Abstract

Patient-targeted financial incentives have the potential to be used as policy instruments to improve health and healthcare use efficiency. Prominent examples of health policy trials are the RAND and Oregon Health Insurance Experiments. The objective of this study was to provide a comprehensive assessment of the impact of financial incentives on healthcare costs through a systematic review of published health policy trials. We searched electronic databases (Medline, Embase, Econlit, and The Cochrane Library), clinical trial registries, and websites of health economic organisations to identify randomized controlled trials (RCTs) in which the intervention was a patient-targeted financial incentive and healthcare costs were included as an outcome. Two reviewers independently reviewed titles, abstracts and full texts to assess study eligibility using a piloted form. Due to heterogeneity between studies, results were synthesized qualitatively. A total of 15,845 records were retrieved through the literature searches, of which 25 articles fulfilled the inclusion criteria, describing 15 RCTs. Ten RCTs were conducted in the United States and one each in Ghana, Nicaragua, India, Burkina Faso, and Mexico. The interventions included increased health insurance coverage (n=13, 86.7%) and voucher or cash-back programs (n=2, 13.3%). Of the 17 articles that measured costs from the perspective of healthcare payers, 10 (58.8%) found no difference and 4 (23.5%) a significant increase in total healthcare costs. When evaluating specific cost components (e.g. ambulatory or preventative care), 9 articles (52.9%) found an increase in healthcare costs associated with the intervention.
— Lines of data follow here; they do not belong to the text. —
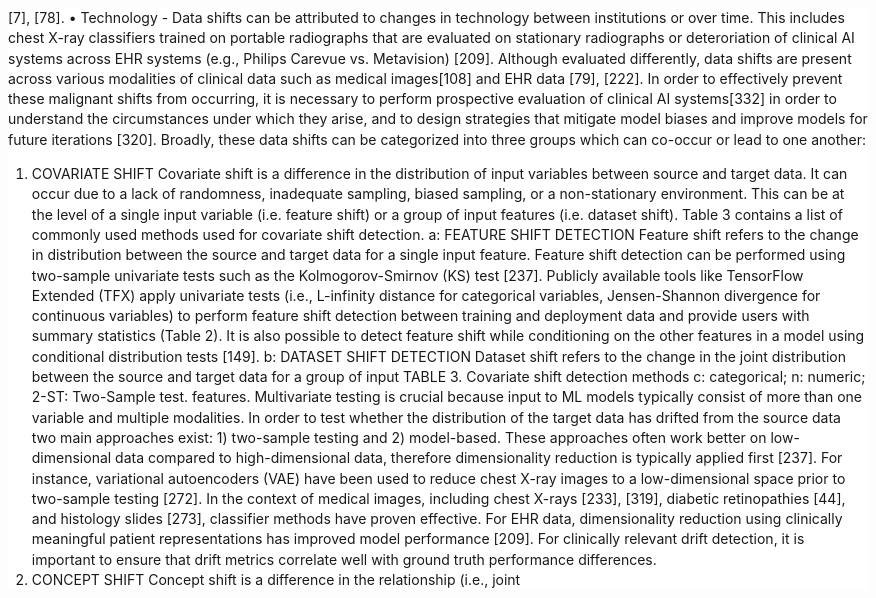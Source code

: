 [7], [78].
• Technology - Data shifts can be attributed to changes
in technology between institutions or over time. This
includes chest X-ray classifiers trained on portable
radiographs that are evaluated on stationary radiographs or deteroriation of clinical AI systems across
EHR systems (e.g., Philips Carevue vs. Metavision)
[209].
Although evaluated differently, data shifts are present
across various modalities of clinical data such as medical
images[108] and EHR data [79], [222]. In order to effectively
prevent these malignant shifts from occurring, it is necessary
to perform prospective evaluation of clinical AI systems[332]
in order to understand the circumstances under which they
arise, and to design strategies that mitigate model biases and
improve models for future iterations [320]. Broadly, these
data shifts can be categorized into three groups which can
co-occur or lead to one another:
1) COVARIATE SHIFT
Covariate shift is a difference in the distribution of input
variables between source and target data. It can occur due to
a lack of randomness, inadequate sampling, biased sampling,
or a non-stationary environment. This can be at the level
of a single input variable (i.e. feature shift) or a group of
input features (i.e. dataset shift). Table 3 contains a list of
commonly used methods used for covariate shift detection.
a: FEATURE SHIFT DETECTION
Feature shift refers to the change in distribution between the
source and target data for a single input feature. Feature shift
detection can be performed using two-sample univariate tests
such as the Kolmogorov-Smirnov (KS) test [237]. Publicly
available tools like TensorFlow Extended (TFX) apply univariate tests (i.e., L-infinity distance for categorical variables,
Jensen-Shannon divergence for continuous variables) to perform feature shift detection between training and deployment
data and provide users with summary statistics (Table 2). It is
also possible to detect feature shift while conditioning on
the other features in a model using conditional distribution
tests [149].
b: DATASET SHIFT DETECTION
Dataset shift refers to the change in the joint distribution
between the source and target data for a group of input
TABLE 3. Covariate shift detection methods c: categorical; n: numeric; 2-ST: Two-Sample test.
features. Multivariate testing is crucial because input to
ML models typically consist of more than one variable
and multiple modalities. In order to test whether the
distribution of the target data has drifted from the source
data two main approaches exist: 1) two-sample testing
and 2) model-based. These approaches often work better
on low-dimensional data compared to high-dimensional
data, therefore dimensionality reduction is typically applied
first [237]. For instance, variational autoencoders (VAE) have
been used to reduce chest X-ray images to a low-dimensional
space prior to two-sample testing [272]. In the context
of medical images, including chest X-rays [233], [319],
diabetic retinopathies [44], and histology slides [273],
classifier methods have proven effective. For EHR data,
dimensionality reduction using clinically meaningful patient
representations has improved model performance [209]. For
clinically relevant drift detection, it is important to ensure that
drift metrics correlate well with ground truth performance
differences.
2) CONCEPT SHIFT
Concept shift is a difference in the relationship (i.e., joint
Of the 10 articles that measured the costs to patients, 6 (60.0%) found a significant decrease and 4 (40.0%) no difference in out-of-pocket costs (note: two articles included both perspectives). Patient-targeted financial incentives decreased or had no impact on the cost to patients. This type of policy intervention might increase specific resource use but not the total costs to healthcare payers.